El aire se hacía cada vez más pesado, como si todo lo que aquellas frases evocaban de muerte violenta estuviese allí. Gisors ya no podía decir nada: cada palabra habría tenido un sonido falso, frívolo, imbécil.

– Gracias -dijo Chen.

Se inclinó ante él, con todo el busto, a la usanza china (lo que no hacía nunca), como si prefiriese no tocarle, y salió.
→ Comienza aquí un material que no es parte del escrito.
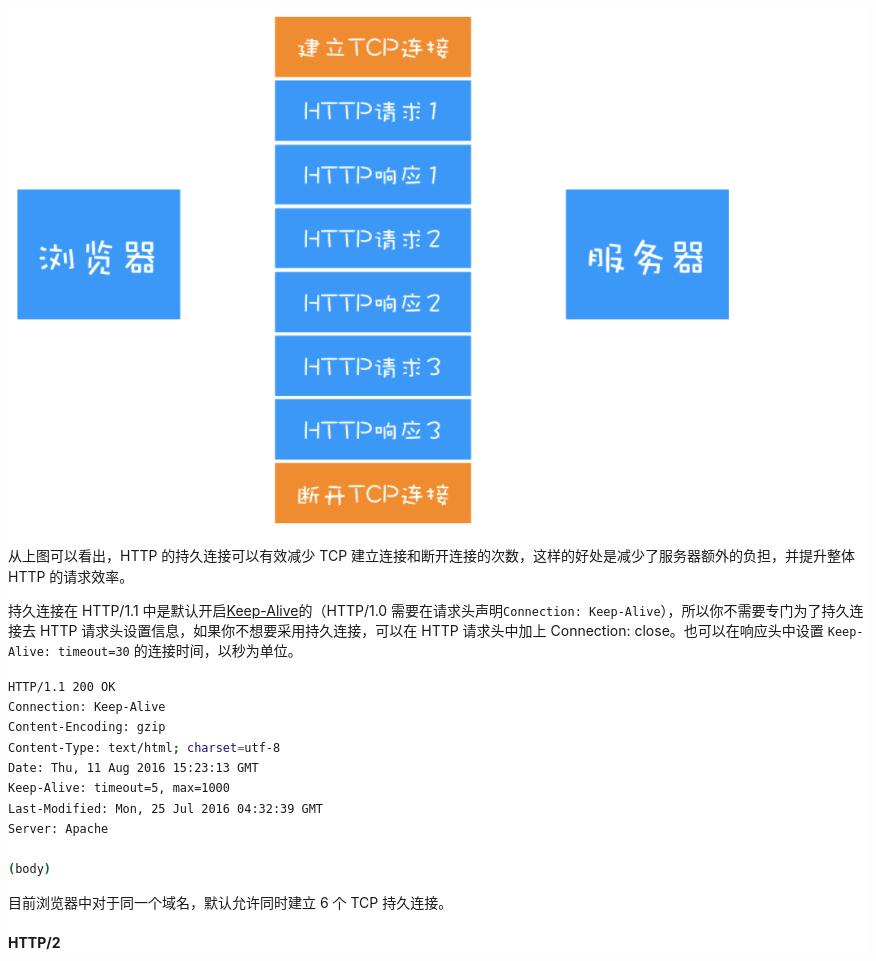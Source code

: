 ![](../.vuepress/public/assets/2020-10-06-23-02-48-keep-alive.png)

从上图可以看出，HTTP 的持久连接可以有效减少 TCP 建立连接和断开连接的次数，这样的好处是减少了服务器额外的负担，并提升整体 HTTP 的请求效率。

持久连接在 HTTP/1.1 中是默认开启[Keep-Alive](https://developer.mozilla.org/zh-CN/docs/Web/HTTP/Headers/Keep-Alive)的（HTTP/1.0 需要在请求头声明`Connection: Keep-Alive`），所以你不需要专门为了持久连接去 HTTP 请求头设置信息，如果你不想要采用持久连接，可以在 HTTP 请求头中加上 Connection: close。也可以在响应头中设置 `Keep-Alive: timeout=30` 的连接时间，以秒为单位。

```bash
HTTP/1.1 200 OK
Connection: Keep-Alive
Content-Encoding: gzip
Content-Type: text/html; charset=utf-8
Date: Thu, 11 Aug 2016 15:23:13 GMT
Keep-Alive: timeout=5, max=1000
Last-Modified: Mon, 25 Jul 2016 04:32:39 GMT
Server: Apache

(body)
```

目前浏览器中对于同一个域名，默认允许同时建立 6 个 TCP 持久连接。






#### HTTP/2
Gisors volvió a sentarse y comenzó de nuevo a darle vueltas a su cigarrillo. Por primera vez, se encontraba, no frente al combate, sino ante la sangre. Y, como siempre, pensaba en Kyo. Kyo habría encontrado irrespirable aquel universo en que se movía Chen… ¿Estaba muy seguro de ello? Chen también detestaba la caza; Chen también tenía horror a la sangre -antes-. En esa profundidad, ¿qué sabía él de su hijo? Cuando su amor no podía desempeñar ningún papel; cuando no podía referirse a muchos recuerdos, sabía muy bien que dejaba de conocer a Kyo. Un intenso deseo de volver a verle le invadió -el que se siente por volver a ver a los familiares muertos-. Sabía que se había ido.
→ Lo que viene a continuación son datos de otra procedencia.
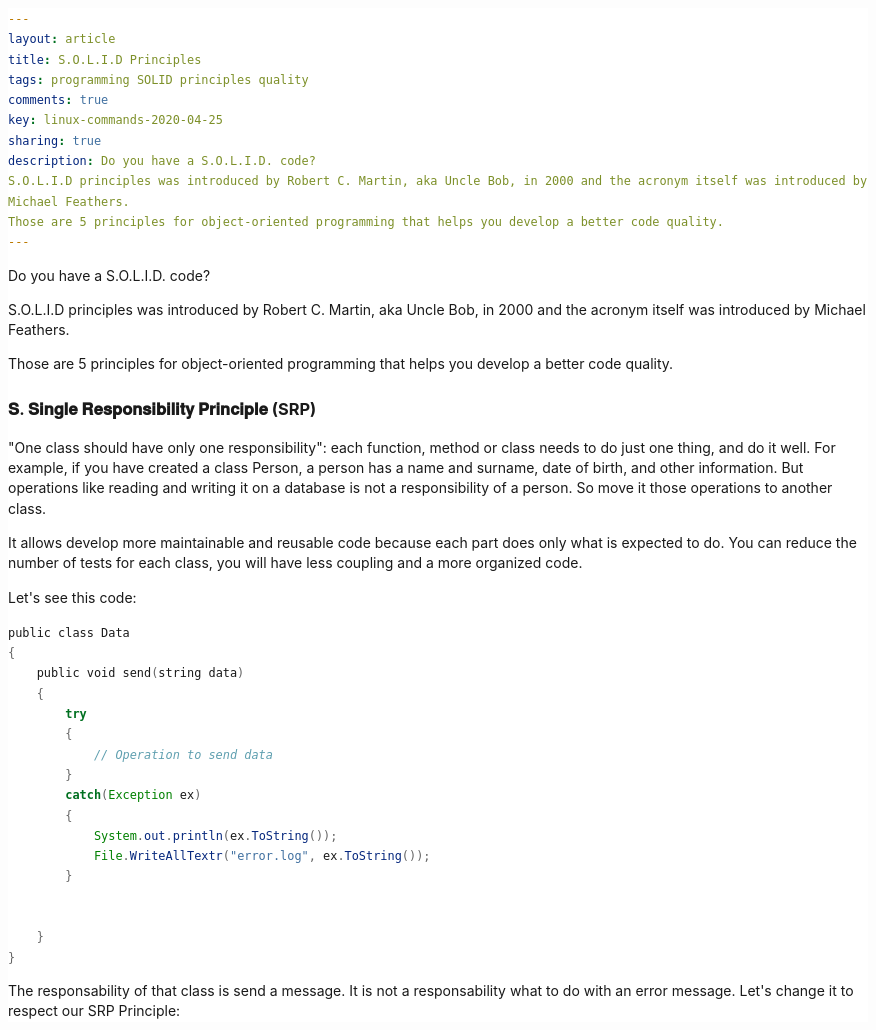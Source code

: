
 ```yaml
---
layout: article
title: S.O.L.I.D Principles
tags: programming SOLID principles quality
comments: true
key: linux-commands-2020-04-25
sharing: true
description: Do you have a S.O.L.I.D. code?
S.O.L.I.D principles was introduced by Robert C. Martin, aka Uncle Bob, in 2000 and the acronym itself was introduced by Michael Feathers.
Those are 5 principles for object-oriented programming that helps you develop a better code quality.
---
```


Do you have a S.O.L.I.D. code?

S.O.L.I.D principles was introduced by Robert C. Martin, aka Uncle Bob, in 2000 and the acronym itself was introduced by Michael Feathers.

Those are 5 principles for object-oriented programming that helps you develop a better code quality.

### 𝐒. 𝐒𝐢𝐧𝐠𝐥𝐞 𝐑𝐞𝐬𝐩𝐨𝐧𝐬𝐢𝐛𝐢𝐥𝐢𝐭𝐲 𝐏𝐫𝐢𝐧𝐜𝐢𝐩𝐥𝐞 (SRP)

"One class should have only one responsibility":  each function, method or class needs to do just one thing, and do it well. For example, if you have created a class Person, a person has a name and surname, date of birth, and other information. But operations like reading and writing it on a database is not a responsibility of a person. So move it those operations to another class.

It allows develop more maintainable and reusable code because each part does only what is expected to do. You can reduce the number of tests for each class, you will have less coupling and a more organized code.

Let's see this code:
```java
𝚙𝚞𝚋𝚕𝚒𝚌 𝚌𝚕𝚊𝚜𝚜 𝙳𝚊𝚝𝚊 
{
    𝚙𝚞𝚋𝚕𝚒𝚌 𝚟𝚘𝚒𝚍 𝚜𝚎𝚗𝚍(𝚜𝚝𝚛𝚒𝚗𝚐 𝚍𝚊𝚝a)
    {
        try
        {
            // Operation to send data
        }
        catch(Exception ex)
        {
            System.out.println(ex.ToString());
            File.WriteAllTextr("error.log", ex.ToString());
        }

        
    }
}
```
The responsability of that class is send a message. It is not a responsability what to do with an error message. Let's change it to respect our SRP Principle:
¿Adónde? La presencia de Chen animaba aún la habitación. Aquél se había arrojado en el mundo del crimen, y ya no saldría de él: con su encarnizamiento, entraba en la vida terrorista como en una cárcel. Antes de diez años, a lo sumo, sería apresado y torturado o muerto; hasta entonces, viviría como un obseso decidido, en el mundo de la decisión y de la muerte. Sus ideas le hacían vivir; ahora, iban a matarle.

Y precisamente por eso era por lo que Gisors sufría. Que Kyo impulsara a matar, estaba en su papel. Y si no, poco importaba: lo que hacía Kyo estaba bien hecho.